● **Working data**
◇ ◇ ◇ ◇
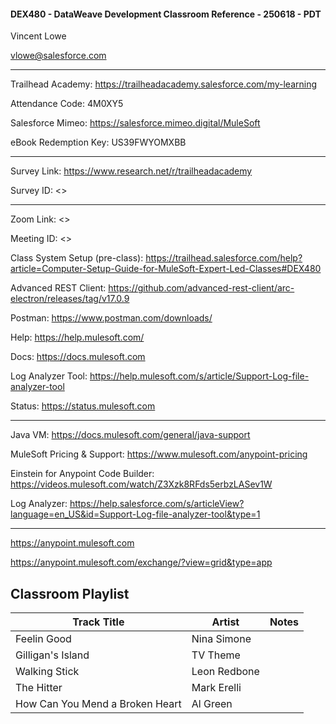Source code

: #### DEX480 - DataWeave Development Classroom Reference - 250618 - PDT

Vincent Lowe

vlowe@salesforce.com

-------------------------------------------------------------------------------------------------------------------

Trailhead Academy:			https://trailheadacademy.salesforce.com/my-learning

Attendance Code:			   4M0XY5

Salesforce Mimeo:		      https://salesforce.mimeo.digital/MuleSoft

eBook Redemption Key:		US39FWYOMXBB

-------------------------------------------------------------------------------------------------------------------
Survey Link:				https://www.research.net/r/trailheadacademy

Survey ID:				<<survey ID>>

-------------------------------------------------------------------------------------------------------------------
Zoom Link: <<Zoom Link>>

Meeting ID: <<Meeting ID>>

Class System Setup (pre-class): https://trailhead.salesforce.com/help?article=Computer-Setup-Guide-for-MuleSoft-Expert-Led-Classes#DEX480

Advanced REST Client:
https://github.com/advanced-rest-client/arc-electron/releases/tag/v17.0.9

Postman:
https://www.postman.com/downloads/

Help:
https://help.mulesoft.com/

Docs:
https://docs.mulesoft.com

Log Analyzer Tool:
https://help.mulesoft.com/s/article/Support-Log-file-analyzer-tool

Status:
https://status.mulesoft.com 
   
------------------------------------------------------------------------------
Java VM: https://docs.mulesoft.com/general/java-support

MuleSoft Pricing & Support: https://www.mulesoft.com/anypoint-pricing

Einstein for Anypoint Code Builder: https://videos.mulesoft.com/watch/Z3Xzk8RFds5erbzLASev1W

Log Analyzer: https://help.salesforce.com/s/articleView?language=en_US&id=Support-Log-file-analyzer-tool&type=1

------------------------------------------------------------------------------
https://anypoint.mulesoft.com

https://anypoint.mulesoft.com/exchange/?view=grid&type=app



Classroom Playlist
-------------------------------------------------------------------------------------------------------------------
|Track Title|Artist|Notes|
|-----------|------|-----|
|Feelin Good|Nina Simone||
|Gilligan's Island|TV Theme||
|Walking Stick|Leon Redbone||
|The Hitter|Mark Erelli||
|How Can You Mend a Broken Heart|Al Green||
◇ ◇ ◇ ◇
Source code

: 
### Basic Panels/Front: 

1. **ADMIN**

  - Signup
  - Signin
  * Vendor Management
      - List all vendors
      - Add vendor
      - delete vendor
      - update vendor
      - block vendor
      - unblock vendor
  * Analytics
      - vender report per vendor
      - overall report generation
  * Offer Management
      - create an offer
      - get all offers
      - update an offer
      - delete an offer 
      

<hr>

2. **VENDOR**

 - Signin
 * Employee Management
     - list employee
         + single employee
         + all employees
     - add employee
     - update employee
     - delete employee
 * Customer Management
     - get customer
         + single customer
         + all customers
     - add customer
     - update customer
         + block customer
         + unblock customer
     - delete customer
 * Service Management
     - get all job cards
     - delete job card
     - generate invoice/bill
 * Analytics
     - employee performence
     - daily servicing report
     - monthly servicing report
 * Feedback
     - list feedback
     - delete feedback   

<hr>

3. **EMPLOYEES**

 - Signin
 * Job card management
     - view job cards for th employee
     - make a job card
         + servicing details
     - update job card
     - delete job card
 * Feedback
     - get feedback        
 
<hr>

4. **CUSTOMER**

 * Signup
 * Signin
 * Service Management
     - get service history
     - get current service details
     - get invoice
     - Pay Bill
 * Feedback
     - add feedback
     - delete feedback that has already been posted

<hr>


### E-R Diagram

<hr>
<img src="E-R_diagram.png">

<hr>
◇ ◇ ◇ ◇
● **What is needed**
All lines of the entries above where "trailheadacademy" turns up should be reported.

● **Your solution**
Trailhead Academy:			https://trailheadacademy.salesforce.com/my-learning
Survey Link:				https://www.research.net/r/trailheadacademy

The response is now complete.